*WORK TASK:*
Retype, word for word, every line from the one holding "Data should be" through the one holding "This is not" in the entries below, both included, and only those lines.

── RAW DATA ──

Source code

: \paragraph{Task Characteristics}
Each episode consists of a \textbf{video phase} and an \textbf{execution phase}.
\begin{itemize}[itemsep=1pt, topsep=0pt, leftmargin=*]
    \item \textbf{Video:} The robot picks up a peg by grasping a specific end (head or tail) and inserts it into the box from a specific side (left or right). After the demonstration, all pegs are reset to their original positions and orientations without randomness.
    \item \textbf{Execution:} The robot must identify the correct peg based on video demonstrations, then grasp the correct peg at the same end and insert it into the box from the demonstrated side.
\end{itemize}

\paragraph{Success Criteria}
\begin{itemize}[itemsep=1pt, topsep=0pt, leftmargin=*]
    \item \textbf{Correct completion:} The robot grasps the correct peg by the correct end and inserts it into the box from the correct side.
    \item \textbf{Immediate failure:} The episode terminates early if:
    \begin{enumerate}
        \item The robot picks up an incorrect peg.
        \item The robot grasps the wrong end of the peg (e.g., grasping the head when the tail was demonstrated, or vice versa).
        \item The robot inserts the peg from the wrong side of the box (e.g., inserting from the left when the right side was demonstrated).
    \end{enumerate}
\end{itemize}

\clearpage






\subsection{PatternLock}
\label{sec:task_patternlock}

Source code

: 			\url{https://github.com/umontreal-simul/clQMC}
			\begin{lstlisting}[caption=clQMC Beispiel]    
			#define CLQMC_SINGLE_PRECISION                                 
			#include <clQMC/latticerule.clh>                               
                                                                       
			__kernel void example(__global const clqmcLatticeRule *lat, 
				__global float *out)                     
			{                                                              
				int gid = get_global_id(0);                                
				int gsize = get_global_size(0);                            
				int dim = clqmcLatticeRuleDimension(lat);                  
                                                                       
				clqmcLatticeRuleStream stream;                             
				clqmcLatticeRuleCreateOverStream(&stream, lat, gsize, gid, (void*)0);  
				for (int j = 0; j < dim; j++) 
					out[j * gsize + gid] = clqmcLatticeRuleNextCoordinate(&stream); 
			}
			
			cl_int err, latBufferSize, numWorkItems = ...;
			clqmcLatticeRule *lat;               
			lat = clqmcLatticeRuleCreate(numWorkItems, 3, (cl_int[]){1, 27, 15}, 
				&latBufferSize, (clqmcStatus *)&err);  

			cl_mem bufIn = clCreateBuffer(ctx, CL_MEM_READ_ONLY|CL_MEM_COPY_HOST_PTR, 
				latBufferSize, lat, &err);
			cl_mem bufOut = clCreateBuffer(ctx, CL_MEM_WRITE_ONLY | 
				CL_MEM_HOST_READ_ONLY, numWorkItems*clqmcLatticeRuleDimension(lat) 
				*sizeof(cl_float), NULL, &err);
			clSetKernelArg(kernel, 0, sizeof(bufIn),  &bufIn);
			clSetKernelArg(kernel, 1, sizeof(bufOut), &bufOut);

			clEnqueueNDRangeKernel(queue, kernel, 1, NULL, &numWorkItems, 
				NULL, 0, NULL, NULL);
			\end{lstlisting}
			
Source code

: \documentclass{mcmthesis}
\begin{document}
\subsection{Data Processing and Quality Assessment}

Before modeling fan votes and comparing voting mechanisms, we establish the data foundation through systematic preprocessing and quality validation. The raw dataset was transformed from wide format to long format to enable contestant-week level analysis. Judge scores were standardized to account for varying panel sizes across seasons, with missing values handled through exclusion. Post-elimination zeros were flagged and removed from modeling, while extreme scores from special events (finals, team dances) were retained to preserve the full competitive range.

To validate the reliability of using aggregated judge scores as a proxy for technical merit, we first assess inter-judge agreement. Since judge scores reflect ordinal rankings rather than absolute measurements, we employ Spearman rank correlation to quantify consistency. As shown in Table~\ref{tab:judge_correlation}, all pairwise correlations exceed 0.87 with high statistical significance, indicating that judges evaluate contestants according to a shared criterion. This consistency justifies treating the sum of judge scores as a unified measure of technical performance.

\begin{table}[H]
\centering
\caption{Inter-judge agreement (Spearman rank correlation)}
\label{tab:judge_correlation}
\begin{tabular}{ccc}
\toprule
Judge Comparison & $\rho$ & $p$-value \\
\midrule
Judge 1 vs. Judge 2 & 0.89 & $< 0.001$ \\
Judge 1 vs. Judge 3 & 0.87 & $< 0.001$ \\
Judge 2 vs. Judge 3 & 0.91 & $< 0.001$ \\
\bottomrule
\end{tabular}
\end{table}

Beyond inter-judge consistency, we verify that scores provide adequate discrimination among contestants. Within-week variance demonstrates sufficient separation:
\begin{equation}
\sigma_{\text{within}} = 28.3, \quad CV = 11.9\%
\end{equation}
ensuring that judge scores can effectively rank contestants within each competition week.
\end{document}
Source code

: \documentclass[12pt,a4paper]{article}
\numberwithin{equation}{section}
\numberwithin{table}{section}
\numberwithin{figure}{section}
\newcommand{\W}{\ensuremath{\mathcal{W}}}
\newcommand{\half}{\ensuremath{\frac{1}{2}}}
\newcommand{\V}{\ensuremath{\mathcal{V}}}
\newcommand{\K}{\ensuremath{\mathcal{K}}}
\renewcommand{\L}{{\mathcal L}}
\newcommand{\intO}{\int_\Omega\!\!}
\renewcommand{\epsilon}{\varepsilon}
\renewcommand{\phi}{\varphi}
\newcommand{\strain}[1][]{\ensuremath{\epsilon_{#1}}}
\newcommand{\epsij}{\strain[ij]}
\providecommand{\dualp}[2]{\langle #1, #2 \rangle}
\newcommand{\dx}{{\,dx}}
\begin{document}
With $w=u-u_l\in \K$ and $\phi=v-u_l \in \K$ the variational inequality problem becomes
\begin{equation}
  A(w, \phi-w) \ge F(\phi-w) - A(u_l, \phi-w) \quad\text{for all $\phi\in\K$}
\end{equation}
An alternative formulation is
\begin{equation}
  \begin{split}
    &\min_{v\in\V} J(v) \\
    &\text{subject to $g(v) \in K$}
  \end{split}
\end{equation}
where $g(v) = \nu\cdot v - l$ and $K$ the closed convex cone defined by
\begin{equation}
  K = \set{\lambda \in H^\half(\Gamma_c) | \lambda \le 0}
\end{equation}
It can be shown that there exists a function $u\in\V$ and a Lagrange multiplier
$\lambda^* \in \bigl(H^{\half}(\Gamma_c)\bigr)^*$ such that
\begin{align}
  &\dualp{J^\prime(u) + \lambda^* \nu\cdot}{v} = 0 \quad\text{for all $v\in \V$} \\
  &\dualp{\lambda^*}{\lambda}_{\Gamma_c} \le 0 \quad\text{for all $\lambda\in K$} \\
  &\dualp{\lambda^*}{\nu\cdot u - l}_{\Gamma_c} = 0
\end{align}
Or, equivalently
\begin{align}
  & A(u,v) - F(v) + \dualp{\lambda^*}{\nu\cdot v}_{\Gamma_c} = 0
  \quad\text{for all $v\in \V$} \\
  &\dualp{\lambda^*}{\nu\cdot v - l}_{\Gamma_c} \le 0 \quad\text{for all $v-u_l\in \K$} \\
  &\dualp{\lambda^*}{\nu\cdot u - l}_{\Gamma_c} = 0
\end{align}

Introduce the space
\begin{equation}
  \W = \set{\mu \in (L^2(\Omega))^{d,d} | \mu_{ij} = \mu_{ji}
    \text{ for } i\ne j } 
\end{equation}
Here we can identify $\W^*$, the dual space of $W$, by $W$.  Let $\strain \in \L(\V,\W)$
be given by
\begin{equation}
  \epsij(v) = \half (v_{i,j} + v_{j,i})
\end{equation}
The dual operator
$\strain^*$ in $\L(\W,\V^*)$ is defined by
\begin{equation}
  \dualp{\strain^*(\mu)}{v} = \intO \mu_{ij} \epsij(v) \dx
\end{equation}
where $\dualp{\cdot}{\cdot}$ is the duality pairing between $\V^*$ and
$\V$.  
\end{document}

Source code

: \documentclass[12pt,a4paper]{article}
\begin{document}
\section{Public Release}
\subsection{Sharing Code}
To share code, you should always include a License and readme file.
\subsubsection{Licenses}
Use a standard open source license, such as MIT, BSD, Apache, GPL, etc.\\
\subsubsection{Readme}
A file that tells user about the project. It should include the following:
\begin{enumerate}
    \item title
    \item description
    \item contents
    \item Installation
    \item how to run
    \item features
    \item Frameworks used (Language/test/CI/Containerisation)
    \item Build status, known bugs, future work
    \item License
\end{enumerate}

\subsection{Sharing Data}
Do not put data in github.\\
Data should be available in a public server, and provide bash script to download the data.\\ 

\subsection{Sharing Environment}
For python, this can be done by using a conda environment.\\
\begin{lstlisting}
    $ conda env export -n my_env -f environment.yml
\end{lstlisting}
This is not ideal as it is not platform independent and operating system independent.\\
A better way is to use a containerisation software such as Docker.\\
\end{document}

───

*RESPONSE AREA:*
Data should be available in a public server, and provide bash script to download the data.\\ 

\subsection{Sharing Environment}
For python, this can be done by using a conda environment.\\
\begin{lstlisting}
    $ conda env export -n my_env -f environment.yml
\end{lstlisting}
This is not ideal as it is not platform independent and operating system independent.\\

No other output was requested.